Extrinsic Motivation:
A drive to engage in an activity because of a reward to engage in the activity or a punishment for not engaging.

Intrinsic Motivation:
An inner drive to engage in an activity for its own sake because it is interesting and satisfying in itself.

In extrinsic motivation, the primary motivator is external (i.e. you expect to get something for completing a certain task, or you want to avoid a consequence for not doing something). For example, a student studies for a test because they want to earn a good grade. Or they mind their behavior because they don’t want to lose their recess.

When children rely too much on external motivation, they learn to compare themselves to others and may give too much weight to other people’s opinions.  Extrinsic motivation can be a useful tool, especially when a student is trying something new and challenging.  

In intrinsic motivation students are pursuing the activity because they it  or see it as an opportunity to explore, learn, and achieve their potentials.

Intriguing research shows that when students have intrinsic motives for learning — when they engage not for external reward but because they find the activity itself interesting and gratifying — they become more likely to attach meaning to their work, explore new topics, and persist in the face of learning challenges.

Starfire teachers use research-based strategies for motivating students to learn. One example is below

Become a role model for student interest. Lessons are delivered with energy and enthusiasm.  Displays of Starfire teachers’ motivation and passion motivates our students. Starfire courses are personal. Teachers showing why they are interested in the material.  They talk about challenging STEM projects they have been a part of and problems they have tackled, from robotics competitions to working in design at Tesla.

Get in touch at info@starfireed.com to learn more about our approach to intrinsic motivation.

Dr. Jo Boaler - Starfire Math Hero

Dr. Jo Boaler.jpg

Starfire Math Hero!
Dr. Jo Boaler is an internationally renowned Professor of Mathematics Education at Stanford University.

Her work, which combines new information about how the brain learns with evidence on the best ways to approach and learn math effectively, shows that everyone can be a math person! 
We believe that with effort and perseverance and support, our students can become powerful S.T.E.A.M. learners.  

Starfire Education believes that Math is a fun, collaborative, and creative pursuit.
Starfire Education believes that all students are capable of achieving math greatness


You can find valuable resources for parents and teachers developed by Dr.

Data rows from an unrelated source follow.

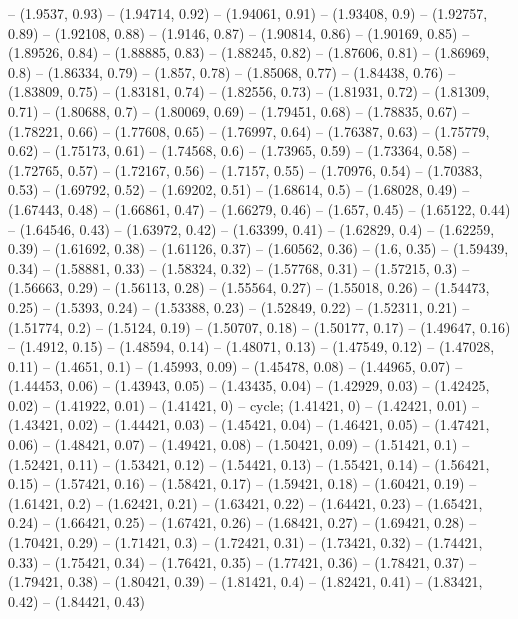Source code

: -- (1.9537, 0.93)
-- (1.94714, 0.92)
-- (1.94061, 0.91)
-- (1.93408, 0.9)
-- (1.92757, 0.89)
-- (1.92108, 0.88)
-- (1.9146, 0.87)
-- (1.90814, 0.86)
-- (1.90169, 0.85)
-- (1.89526, 0.84)
-- (1.88885, 0.83)
-- (1.88245, 0.82)
-- (1.87606, 0.81)
-- (1.86969, 0.8)
-- (1.86334, 0.79)
-- (1.857, 0.78)
-- (1.85068, 0.77)
-- (1.84438, 0.76)
-- (1.83809, 0.75)
-- (1.83181, 0.74)
-- (1.82556, 0.73)
-- (1.81931, 0.72)
-- (1.81309, 0.71)
-- (1.80688, 0.7)
-- (1.80069, 0.69)
-- (1.79451, 0.68)
-- (1.78835, 0.67)
-- (1.78221, 0.66)
-- (1.77608, 0.65)
-- (1.76997, 0.64)
-- (1.76387, 0.63)
-- (1.75779, 0.62)
-- (1.75173, 0.61)
-- (1.74568, 0.6)
-- (1.73965, 0.59)
-- (1.73364, 0.58)
-- (1.72765, 0.57)
-- (1.72167, 0.56)
-- (1.7157, 0.55)
-- (1.70976, 0.54)
-- (1.70383, 0.53)
-- (1.69792, 0.52)
-- (1.69202, 0.51)
-- (1.68614, 0.5)
-- (1.68028, 0.49)
-- (1.67443, 0.48)
-- (1.66861, 0.47)
-- (1.66279, 0.46)
-- (1.657, 0.45)
-- (1.65122, 0.44)
-- (1.64546, 0.43)
-- (1.63972, 0.42)
-- (1.63399, 0.41)
-- (1.62829, 0.4)
-- (1.62259, 0.39)
-- (1.61692, 0.38)
-- (1.61126, 0.37)
-- (1.60562, 0.36)
-- (1.6, 0.35)
-- (1.59439, 0.34)
-- (1.58881, 0.33)
-- (1.58324, 0.32)
-- (1.57768, 0.31)
-- (1.57215, 0.3)
-- (1.56663, 0.29)
-- (1.56113, 0.28)
-- (1.55564, 0.27)
-- (1.55018, 0.26)
-- (1.54473, 0.25)
-- (1.5393, 0.24)
-- (1.53388, 0.23)
-- (1.52849, 0.22)
-- (1.52311, 0.21)
-- (1.51774, 0.2)
-- (1.5124, 0.19)
-- (1.50707, 0.18)
-- (1.50177, 0.17)
-- (1.49647, 0.16)
-- (1.4912, 0.15)
-- (1.48594, 0.14)
-- (1.48071, 0.13)
-- (1.47549, 0.12)
-- (1.47028, 0.11)
-- (1.4651, 0.1)
-- (1.45993, 0.09)
-- (1.45478, 0.08)
-- (1.44965, 0.07)
-- (1.44453, 0.06)
-- (1.43943, 0.05)
-- (1.43435, 0.04)
-- (1.42929, 0.03)
-- (1.42425, 0.02)
-- (1.41922, 0.01)
-- (1.41421, 0)
-- cycle;
\drawBand (1.41421, 0)
-- (1.42421, 0.01)
-- (1.43421, 0.02)
-- (1.44421, 0.03)
-- (1.45421, 0.04)
-- (1.46421, 0.05)
-- (1.47421, 0.06)
-- (1.48421, 0.07)
-- (1.49421, 0.08)
-- (1.50421, 0.09)
-- (1.51421, 0.1)
-- (1.52421, 0.11)
-- (1.53421, 0.12)
-- (1.54421, 0.13)
-- (1.55421, 0.14)
-- (1.56421, 0.15)
-- (1.57421, 0.16)
-- (1.58421, 0.17)
-- (1.59421, 0.18)
-- (1.60421, 0.19)
-- (1.61421, 0.2)
-- (1.62421, 0.21)
-- (1.63421, 0.22)
-- (1.64421, 0.23)
-- (1.65421, 0.24)
-- (1.66421, 0.25)
-- (1.67421, 0.26)
-- (1.68421, 0.27)
-- (1.69421, 0.28)
-- (1.70421, 0.29)
-- (1.71421, 0.3)
-- (1.72421, 0.31)
-- (1.73421, 0.32)
-- (1.74421, 0.33)
-- (1.75421, 0.34)
-- (1.76421, 0.35)
-- (1.77421, 0.36)
-- (1.78421, 0.37)
-- (1.79421, 0.38)
-- (1.80421, 0.39)
-- (1.81421, 0.4)
-- (1.82421, 0.41)
-- (1.83421, 0.42)
-- (1.84421, 0.43)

Boaler at:
https://www.youcubed.org

Winter Session Updates

We are thrilled to be touching base with our Starfire community at the mid-point of Winter Session 2019. We are excited to be collaborating on critical thinking skill development, deep learning, and fun with our Starfire students.  

Class News
The Starfire curriculum emphasizes exploration and hands-on-learning over memorization.  This generates useful context for students that is helpful in learning and retaining new skills.  

Here are som fun examples of activities and challenges happening in Starfire classrooms:

  • Luyi’s Art & Design class at La Entrada worked to turn 2D shapes into 3D forms.  The students created masks out of their newly formed 3D shapes.

  • Tejal’s Electrical Engineering class at Brewer Island learned the concept of insulators vs. conductors and how those concepts apply to real world engineering scenarios.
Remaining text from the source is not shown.